13. In the present case also, we find that factually there is no dispute that the entire transaction is hire purchase transaction and not a loan transaction and the same methodology is adopted. In the case of Commissioner of Income Tax v. Ashok Leyland Finance Ltd., (2012) 210 Taxman 95 (Mad), on fact, finding has been arrived at paragraph No.17 which may be relevant for the purpose of deciding this case, which reads as follows:

"17. A perusal of the order of the Tribunal clearly showed that the nature of the business transaction conducted by the assessee was one of a hire purchase giving vehicles on hire purchase and the assessee had not given any finance or loan for the purchase of vehicle. The terms of the agreement thus clearly point out that the hire purchaser shall not have any proprietary right or title until he exercised, in writing, his option to purchase, as provided in the agreement by payment of the whole amount due under the agreement or in term thereof. A reading of the agreement shows that the principal and finance charges for the entire period of contract had been shown separately in the schedule attached to the agreement. The total amount of hire purchase charges, namely, principal and finance charges, were divided equally by number of instalments specified in the contract. Thus the method employed for arriving the monthly instalment is an EMI method and the right of the assessee to receive the hire purchase charges on various due dates are as per the schedule mentioned in the agreement.

18. ...... Therefore, given the fact that the character of the transaction was pure and simple a hire purchase agreement and that the transaction had not in any manner undergone any change from the one which was the subject matter of consideration by the Tribunal for the earlier years, in respect of which, reference application filed by the Revenue was dismissed, the Tribunal came to the conclusion that the Assessing Officer had committed a serious error in ignoring the EMI method, to adopt SOD method.
19. We are in agreement with the reasoning of the Tribunal in this regard that when once the Revenue had accepted the character of the transaction as hire purchase transaction, the income that flows from the transaction has to necessarily follow the treatment that is given under the hire purchase agreement. Secondly, when the Revenue had not disputed the fact that on all the earlier years, the Revenue had treated the income as per the hire purchase agreement on EMI basis, there are no materials available as on record to show that following such method had really resulted in suppression of income, in other words, there was no true reflection of the income that has to be assessed under the Act.

14. This Court came to the conclusion that the EMI method followed by the assessee for the purpose of tax did not show any suppression of income. This decision of this Court has not been challenged by the Revenue.
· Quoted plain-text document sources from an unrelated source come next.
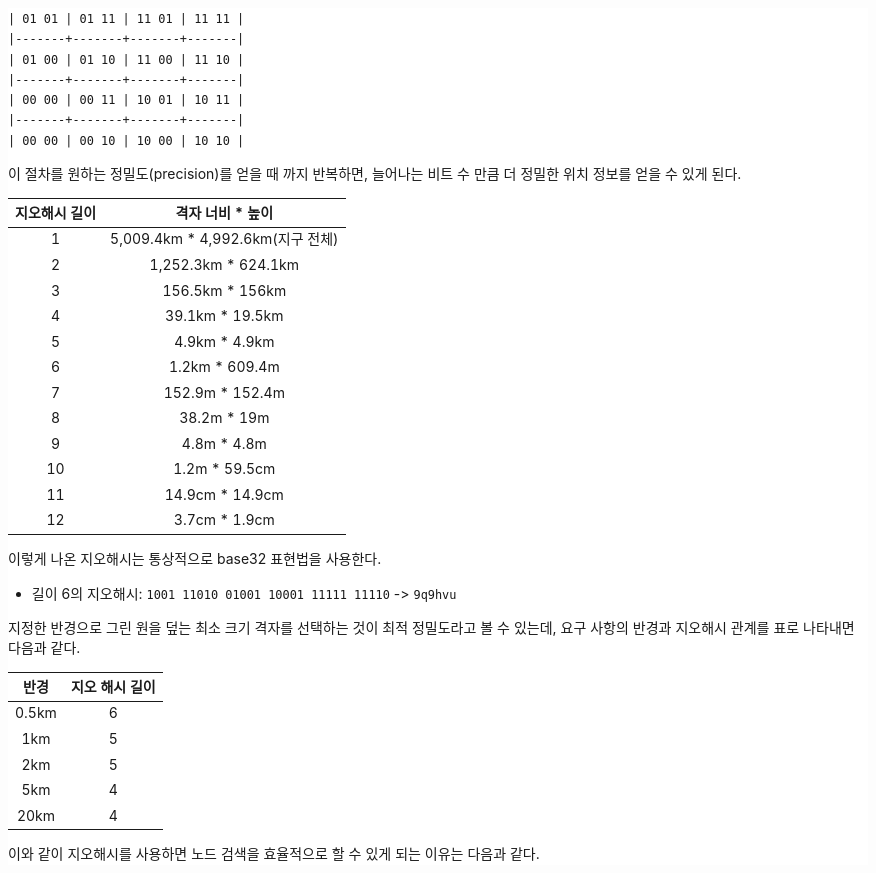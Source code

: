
 ```
| 01 01 | 01 11 | 11 01 | 11 11 |
|-------+-------+-------+-------|
| 01 00 | 01 10 | 11 00 | 11 10 |
|-------+-------+-------+-------|
| 00 00 | 00 11 | 10 01 | 10 11 |
|-------+-------+-------+-------|
| 00 00 | 00 10 | 10 00 | 10 10 |
```

이 절차를 원하는 정밀도(precision)를 얻을 때 까지 반복하면, 늘어나는 비트 수 만큼 더 정밀한 위치 정보를 얻을 수 있게 된다.

| 지오해시 길이 |          격자 너비 * 높이          |
|:-------:|:----------------------------:|
|    1    | 5,009.4km * 4,992.6km(지구 전체) |
|    2    |     1,252.3km * 624.1km      |
|    3    |       156.5km * 156km        |
|    4    |       39.1km * 19.5km        |
|    5    |        4.9km * 4.9km         |
|    6    |        1.2km * 609.4m        |
|    7    |       152.9m * 152.4m        |
|    8    |         38.2m * 19m          |
|    9    |         4.8m * 4.8m          |
|   10    |        1.2m * 59.5cm         |
|   11    |       14.9cm * 14.9cm        |
|   12    |        3.7cm * 1.9cm         |

이렇게 나온 지오해시는 통상적으로 base32 표현법을 사용한다.

- 길이 6의 지오해시: `1001 11010 01001 10001 11111 11110` -> `9q9hvu`

지정한 반경으로 그린 원을 덮는 최소 크기 격자를 선택하는 것이 최적 정밀도라고 볼 수 있는데, 요구 사항의 반경과 지오해시 관계를 표로 나타내면 다음과 같다.

|  반경   | 지오 해시 길이 |
|:-----:|:--------:|
| 0.5km |    6     |
|  1km  |    5     |
|  2km  |    5     |
|  5km  |    4     |
| 20km  |    4     |

이와 같이 지오해시를 사용하면 노드 검색을 효율적으로 할 수 있게 되는 이유는 다음과 같다.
On the contrary, the same has been followed by this Court in respect of the very same assessee for the subsequent assessment years, which we have already extracted supra.

15. Since the fact in these decided cases, which we quoted above, are squarely applicable to the facts of the present case and the question of law has been answered in favour of the assessee in the batch of the cases in respect of the very same assessee, we have no hesitation to hold that in the absence of anything to the contrary, the assessee's plea that tax should be determined on the basis of EMI method has to be accepted. The finding of the Tribunal on this score, therefore, deserves to be reversed. Accordingly, we answer the questions of law in favour of the assessee and against the Revenue.

16. It will be relevant to refer to the decision of the Court of Appeals in the case of B. S. C. Footwear Ltd. v. Ridgway (Inspector of Taxes) [1970] 77 ITR 857, 860 wherein it has been propounded as follows:

"Russell, L. J. while rejecting an argument based on well-settled accountancy practice, pointed out that the incometax law does not march step by step in the divergent footprints of the accountancy profession.... (See (1997) 227 ITR 172 (Tuticorin Alkali and Fertilizers Limited V. CIT)"

In the result, this Tax Case (Appeal) stands allowed. No costs.